Saturday, April 25, 2015

Virtue Ethics: A Very Brief Introduction

Virtue ethics has become increasingly popular in recent years, largely as a result of the 1958 essay Modern Moral Philosophy by Elizabeth Anscombe, and more recently the 1981 book After Virtue by Alasdair MacIntyre. However, variations on the 'virtues' theme have also been explored in the work of Plato (427-347 BCE), through the relationship between knowledge and the Form of the Good, and also Thomas Aquinas (1225-1274 CE), with his concept of primary moral qualities. In terms of the history of western moral philosophy, the origins of virtue ethics are often traced back to Aristotle (384-322 BCE), and his concept of eudaimonia.
The word eudaimonia is sometimes mistakenly understood to mean simply "happiness", but it is, in fact, more to do with the idea of being content with life (leading one to become successful and happy). Aristotle believed eudaimonia could also be a means for working out what to do (or not). For instance, 'virtues' such as always telling the truth (or never lying) can be considered to be 'good' or not insofar as they lead one towards eudaimonia.
What virtue ethics is
Virtue ethics is often focused on how adopting certain attitudes and behaviour may lead to the fulfillment of x, rather than attempting to reason what it is ‘good’ to do (or not) using abstract rational arguments and principles. In this respect, one might consider the various forms of it to be teleological* and pragmatic.
Virtue Ethics is also more concerned with understanding what makes a person 'good', rather than whether specific actions are good or not (although the two are clearly linked).
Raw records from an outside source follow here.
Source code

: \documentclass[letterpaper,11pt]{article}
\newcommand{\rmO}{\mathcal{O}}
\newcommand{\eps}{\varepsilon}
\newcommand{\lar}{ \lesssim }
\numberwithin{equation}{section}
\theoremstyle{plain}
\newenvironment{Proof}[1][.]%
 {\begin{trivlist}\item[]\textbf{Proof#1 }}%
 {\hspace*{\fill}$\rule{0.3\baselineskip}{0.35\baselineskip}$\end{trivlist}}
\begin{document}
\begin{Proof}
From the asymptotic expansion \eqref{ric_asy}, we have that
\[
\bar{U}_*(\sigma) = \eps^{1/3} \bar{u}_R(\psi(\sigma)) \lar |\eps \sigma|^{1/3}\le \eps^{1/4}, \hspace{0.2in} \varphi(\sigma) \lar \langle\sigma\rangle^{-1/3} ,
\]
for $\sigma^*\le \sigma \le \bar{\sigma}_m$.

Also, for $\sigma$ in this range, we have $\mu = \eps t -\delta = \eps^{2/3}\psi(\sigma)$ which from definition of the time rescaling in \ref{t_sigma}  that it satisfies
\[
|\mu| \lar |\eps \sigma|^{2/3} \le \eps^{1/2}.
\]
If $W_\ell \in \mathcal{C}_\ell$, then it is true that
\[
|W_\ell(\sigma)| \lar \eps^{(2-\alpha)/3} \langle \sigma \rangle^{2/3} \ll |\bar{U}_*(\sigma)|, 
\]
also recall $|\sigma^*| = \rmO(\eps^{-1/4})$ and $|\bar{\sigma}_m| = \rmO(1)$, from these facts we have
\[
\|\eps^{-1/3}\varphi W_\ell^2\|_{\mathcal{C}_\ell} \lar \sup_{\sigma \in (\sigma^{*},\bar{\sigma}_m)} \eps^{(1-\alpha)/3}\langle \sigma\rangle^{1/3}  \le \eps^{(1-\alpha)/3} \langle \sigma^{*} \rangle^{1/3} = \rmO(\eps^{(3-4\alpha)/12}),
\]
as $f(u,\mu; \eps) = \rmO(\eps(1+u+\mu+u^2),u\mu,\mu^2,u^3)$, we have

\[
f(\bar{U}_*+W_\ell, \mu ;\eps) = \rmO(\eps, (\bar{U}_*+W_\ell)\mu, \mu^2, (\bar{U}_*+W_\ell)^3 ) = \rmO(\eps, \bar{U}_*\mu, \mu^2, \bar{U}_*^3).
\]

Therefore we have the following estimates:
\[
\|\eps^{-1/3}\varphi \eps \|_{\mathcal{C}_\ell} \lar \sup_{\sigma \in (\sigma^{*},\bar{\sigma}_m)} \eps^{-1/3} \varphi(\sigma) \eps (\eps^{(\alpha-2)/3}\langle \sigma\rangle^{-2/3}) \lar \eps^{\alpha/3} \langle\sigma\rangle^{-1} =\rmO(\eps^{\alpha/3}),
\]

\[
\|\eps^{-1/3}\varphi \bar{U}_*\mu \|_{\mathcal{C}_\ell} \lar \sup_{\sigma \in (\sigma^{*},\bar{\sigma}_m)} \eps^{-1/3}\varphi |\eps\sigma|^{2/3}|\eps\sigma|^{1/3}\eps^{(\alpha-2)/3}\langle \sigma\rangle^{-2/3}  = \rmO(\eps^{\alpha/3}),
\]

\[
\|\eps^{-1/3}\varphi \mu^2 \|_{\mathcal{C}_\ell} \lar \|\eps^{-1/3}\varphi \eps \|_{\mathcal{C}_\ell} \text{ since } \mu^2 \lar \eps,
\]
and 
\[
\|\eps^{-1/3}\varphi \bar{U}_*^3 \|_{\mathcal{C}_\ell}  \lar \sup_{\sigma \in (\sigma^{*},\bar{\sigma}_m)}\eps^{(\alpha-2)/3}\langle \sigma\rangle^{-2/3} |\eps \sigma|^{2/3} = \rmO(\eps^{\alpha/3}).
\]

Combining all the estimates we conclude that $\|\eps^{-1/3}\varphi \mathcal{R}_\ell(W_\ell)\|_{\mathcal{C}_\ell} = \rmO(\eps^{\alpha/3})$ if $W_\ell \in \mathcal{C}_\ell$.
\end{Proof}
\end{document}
For instance, rather than saying we should never lie, we should instead consider whether people can attain eudaimonia if they live in a world where lying is treated as a virtue.
Right attitude; right actions

Students of moral philosophy might see some similarities between virtue ethics and Immanuel Kant's categorical imperative. Although Kant believed people should only act out of a sense of (reasoned) dispassionate 'duty', so that they do not confuse what is 'right' with what they want to do or what will simply make them happy, a vital part of this process is the need to set one's actions into a wider moral context (the 'universalisation principle' - 'Act as if the maxim of your action was  become through your will a universal law of nature'). Although he never discusses it, Kant seems unable to avoid the suggestion that having the 'right' sort of character (or virtues) is vital, if someone is to be seen to act 'rightly' (or do 'good').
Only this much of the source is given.